Not at all: you are very helpful.



> The idea is that once you know the do re mi and how to sing a scale using that you can learn how to sing intervals e.g. re to sol. The beauty is that if you change your do you _should_ be able to sing the same interval in a different key. This then allows to "hear" anything once you've got your do - usually from a keyboard.


Okay, that much makes sense, but I thought this is pretty much what everybody does anyway (except of course for the lucky few with perfect pitch!). So there is nothing special about the names, and you basically just learn to sing intervals from a chosen tonic? I can do that without much difficulty, but still cannot sight sing for the life of me, because of problems I have mentioned before. For one thing, within a measure or two, and what with singing up and down a scale, I forget which note I chose as tonic!

Perhaps all of this improves with practice, and perhaps the exercises on that site are precisely the ones that will gradually improve one's abilities?

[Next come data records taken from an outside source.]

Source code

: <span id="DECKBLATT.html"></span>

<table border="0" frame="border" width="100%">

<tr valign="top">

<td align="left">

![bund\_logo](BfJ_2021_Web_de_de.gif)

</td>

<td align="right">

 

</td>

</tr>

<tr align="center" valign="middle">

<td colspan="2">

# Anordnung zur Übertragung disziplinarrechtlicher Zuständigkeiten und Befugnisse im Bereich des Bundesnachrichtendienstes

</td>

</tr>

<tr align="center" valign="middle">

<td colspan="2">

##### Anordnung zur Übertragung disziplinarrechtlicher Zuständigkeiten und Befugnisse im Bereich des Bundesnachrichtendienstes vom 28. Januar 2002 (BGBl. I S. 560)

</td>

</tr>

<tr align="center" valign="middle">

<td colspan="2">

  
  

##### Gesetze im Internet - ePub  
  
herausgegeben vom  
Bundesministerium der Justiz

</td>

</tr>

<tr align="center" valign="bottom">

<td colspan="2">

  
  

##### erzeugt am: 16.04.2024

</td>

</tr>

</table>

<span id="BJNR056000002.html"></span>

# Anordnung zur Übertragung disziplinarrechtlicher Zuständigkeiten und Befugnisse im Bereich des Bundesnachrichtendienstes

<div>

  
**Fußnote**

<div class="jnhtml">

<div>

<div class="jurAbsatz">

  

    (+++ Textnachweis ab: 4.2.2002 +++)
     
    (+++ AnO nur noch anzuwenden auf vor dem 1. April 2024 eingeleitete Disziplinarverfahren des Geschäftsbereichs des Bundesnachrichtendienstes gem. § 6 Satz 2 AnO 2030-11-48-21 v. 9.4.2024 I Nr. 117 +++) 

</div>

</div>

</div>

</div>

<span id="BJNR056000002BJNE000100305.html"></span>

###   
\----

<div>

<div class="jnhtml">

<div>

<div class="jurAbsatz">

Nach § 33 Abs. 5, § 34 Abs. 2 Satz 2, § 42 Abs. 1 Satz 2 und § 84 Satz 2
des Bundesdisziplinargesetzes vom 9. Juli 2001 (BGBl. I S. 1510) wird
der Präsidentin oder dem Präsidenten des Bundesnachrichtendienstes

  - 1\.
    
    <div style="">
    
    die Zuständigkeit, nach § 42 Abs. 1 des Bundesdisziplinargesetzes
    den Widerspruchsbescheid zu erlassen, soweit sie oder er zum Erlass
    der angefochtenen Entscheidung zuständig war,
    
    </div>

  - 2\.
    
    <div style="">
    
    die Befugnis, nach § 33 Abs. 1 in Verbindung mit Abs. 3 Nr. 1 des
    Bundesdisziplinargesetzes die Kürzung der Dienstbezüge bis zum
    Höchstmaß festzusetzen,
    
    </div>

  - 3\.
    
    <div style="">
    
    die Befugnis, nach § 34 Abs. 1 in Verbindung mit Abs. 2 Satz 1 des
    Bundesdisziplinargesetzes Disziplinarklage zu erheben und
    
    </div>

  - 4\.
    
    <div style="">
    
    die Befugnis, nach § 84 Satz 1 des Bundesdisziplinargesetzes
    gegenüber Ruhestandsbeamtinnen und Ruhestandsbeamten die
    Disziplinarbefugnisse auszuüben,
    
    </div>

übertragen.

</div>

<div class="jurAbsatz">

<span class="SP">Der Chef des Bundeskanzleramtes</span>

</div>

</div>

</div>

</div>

Are there any other ways to learn the skill? One way that occurs to me is to dispense with the idea of intervals from a particular tonic, and just learn to recognize and sing whatever intervals you encounter. It has the advantage that it can be applied to more chromatic music, and may also make it easier in music where there are frequent key changes (I am not sure whether, in solfege, one learns to recognize a key change and chooses a new "do" accordingly, or whether one keeps on using the old "do" - perhaps they go into that on that site).

The disadvantage of just learning to sing intervals without a reference tone is that any mistakes will tend to accumulate.

What other ways are there of going about it?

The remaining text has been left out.